§ **TASK TO CARRY OUT**: Beginning with the first line of the data below, set down each line exactly through the line that contains "- **API Key".

[Stored data entries]
= Beginning of Section =
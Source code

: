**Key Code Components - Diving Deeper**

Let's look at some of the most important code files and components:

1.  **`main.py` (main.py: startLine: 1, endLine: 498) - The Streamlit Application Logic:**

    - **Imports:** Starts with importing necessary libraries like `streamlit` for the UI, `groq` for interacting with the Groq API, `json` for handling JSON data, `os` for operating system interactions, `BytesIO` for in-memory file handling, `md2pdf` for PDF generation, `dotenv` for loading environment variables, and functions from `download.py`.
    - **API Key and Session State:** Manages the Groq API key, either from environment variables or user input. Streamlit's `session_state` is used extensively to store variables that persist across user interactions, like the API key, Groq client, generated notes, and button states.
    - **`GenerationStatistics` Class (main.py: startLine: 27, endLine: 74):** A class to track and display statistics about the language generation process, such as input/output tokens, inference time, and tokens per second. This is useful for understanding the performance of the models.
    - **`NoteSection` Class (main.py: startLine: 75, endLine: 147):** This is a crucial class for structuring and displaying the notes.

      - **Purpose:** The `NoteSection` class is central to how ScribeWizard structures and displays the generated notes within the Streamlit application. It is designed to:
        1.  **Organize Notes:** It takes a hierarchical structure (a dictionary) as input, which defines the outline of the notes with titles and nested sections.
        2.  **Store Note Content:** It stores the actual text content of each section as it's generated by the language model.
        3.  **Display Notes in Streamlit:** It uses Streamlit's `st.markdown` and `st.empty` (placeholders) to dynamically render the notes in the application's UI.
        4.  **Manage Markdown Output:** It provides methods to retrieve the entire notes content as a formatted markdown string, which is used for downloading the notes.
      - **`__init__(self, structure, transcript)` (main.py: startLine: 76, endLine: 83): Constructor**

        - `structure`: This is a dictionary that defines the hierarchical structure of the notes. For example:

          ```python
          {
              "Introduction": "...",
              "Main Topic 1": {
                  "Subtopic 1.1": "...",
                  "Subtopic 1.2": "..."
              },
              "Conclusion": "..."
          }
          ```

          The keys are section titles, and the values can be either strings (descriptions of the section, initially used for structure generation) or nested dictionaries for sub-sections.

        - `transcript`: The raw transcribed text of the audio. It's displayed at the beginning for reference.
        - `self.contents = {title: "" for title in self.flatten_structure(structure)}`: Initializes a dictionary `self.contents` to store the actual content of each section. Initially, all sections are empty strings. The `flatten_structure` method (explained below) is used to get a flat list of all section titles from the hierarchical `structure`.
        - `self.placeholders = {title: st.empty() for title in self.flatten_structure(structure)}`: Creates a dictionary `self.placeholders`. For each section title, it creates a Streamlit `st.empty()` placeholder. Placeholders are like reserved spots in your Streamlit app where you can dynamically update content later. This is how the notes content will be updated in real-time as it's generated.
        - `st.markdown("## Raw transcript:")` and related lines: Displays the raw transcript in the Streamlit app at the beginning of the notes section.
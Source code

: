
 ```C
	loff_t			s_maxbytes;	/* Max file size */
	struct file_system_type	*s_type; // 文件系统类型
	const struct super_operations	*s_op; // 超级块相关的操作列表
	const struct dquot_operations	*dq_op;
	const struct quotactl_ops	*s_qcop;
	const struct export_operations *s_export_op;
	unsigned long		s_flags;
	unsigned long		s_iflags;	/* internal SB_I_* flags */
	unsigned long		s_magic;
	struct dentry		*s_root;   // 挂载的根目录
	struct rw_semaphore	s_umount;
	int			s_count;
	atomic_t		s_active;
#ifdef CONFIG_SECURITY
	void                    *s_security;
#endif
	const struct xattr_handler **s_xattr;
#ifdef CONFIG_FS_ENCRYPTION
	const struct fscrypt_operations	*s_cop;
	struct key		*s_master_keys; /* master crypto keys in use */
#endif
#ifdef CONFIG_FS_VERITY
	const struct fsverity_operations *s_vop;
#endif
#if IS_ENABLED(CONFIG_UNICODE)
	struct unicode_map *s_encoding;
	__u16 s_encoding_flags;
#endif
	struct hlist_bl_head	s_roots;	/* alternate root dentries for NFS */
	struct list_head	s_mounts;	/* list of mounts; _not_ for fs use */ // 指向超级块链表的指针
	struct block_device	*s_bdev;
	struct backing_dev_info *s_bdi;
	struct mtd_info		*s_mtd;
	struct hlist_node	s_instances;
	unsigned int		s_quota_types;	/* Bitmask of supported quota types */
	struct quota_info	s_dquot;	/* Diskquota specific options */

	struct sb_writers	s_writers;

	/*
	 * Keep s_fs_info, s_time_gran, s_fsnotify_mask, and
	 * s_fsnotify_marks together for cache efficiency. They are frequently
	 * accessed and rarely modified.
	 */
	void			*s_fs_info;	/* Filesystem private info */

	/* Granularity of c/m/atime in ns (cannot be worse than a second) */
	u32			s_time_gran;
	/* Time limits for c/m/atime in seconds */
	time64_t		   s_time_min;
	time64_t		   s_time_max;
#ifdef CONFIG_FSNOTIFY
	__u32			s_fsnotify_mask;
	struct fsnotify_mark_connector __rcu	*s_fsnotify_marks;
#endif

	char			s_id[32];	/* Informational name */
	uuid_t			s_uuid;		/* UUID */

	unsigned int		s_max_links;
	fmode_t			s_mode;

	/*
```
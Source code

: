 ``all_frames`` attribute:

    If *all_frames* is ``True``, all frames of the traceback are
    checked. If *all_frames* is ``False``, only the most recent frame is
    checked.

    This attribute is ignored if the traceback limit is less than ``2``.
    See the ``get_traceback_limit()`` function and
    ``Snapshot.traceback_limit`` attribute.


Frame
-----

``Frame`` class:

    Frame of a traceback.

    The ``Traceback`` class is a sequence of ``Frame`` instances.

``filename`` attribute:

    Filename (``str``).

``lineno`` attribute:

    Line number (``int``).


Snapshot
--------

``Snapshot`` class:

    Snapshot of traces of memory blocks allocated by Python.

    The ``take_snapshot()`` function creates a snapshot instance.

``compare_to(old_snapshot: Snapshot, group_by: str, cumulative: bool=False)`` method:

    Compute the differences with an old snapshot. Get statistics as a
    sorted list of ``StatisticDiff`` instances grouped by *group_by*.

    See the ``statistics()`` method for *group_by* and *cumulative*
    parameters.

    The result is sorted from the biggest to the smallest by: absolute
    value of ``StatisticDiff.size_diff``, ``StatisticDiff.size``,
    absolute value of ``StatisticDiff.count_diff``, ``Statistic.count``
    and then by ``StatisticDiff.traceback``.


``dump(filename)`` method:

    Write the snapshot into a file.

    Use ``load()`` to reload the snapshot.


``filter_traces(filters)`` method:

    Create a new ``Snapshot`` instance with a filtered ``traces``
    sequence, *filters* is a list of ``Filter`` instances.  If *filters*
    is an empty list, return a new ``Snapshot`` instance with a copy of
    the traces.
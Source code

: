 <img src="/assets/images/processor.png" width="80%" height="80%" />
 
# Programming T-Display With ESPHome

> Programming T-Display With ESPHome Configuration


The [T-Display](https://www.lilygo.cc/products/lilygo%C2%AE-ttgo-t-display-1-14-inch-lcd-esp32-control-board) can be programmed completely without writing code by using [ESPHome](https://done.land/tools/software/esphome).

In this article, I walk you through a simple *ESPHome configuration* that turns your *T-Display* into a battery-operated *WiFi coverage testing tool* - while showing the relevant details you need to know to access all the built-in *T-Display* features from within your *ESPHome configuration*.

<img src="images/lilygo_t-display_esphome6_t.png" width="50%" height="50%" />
= End of Section =
§ **EXERCISE SOLUTION**:
Source code

:**Key Code Components - Diving Deeper**

Let's look at some of the most important code files and components:

1.  **`main.py` (main.py: startLine: 1, endLine: 498) - The Streamlit Application Logic:**

    - **Imports:** Starts with importing necessary libraries like `streamlit` for the UI, `groq` for interacting with the Groq API, `json` for handling JSON data, `os` for operating system interactions, `BytesIO` for in-memory file handling, `md2pdf` for PDF generation, `dotenv` for loading environment variables, and functions from `download.py`.
    - **API Key and Session State:** Manages the Groq API key, either from environment variables or user input. Streamlit's `session_state` is used extensively to store variables that persist across user interactions, like the API key, Groq client, generated notes, and button states.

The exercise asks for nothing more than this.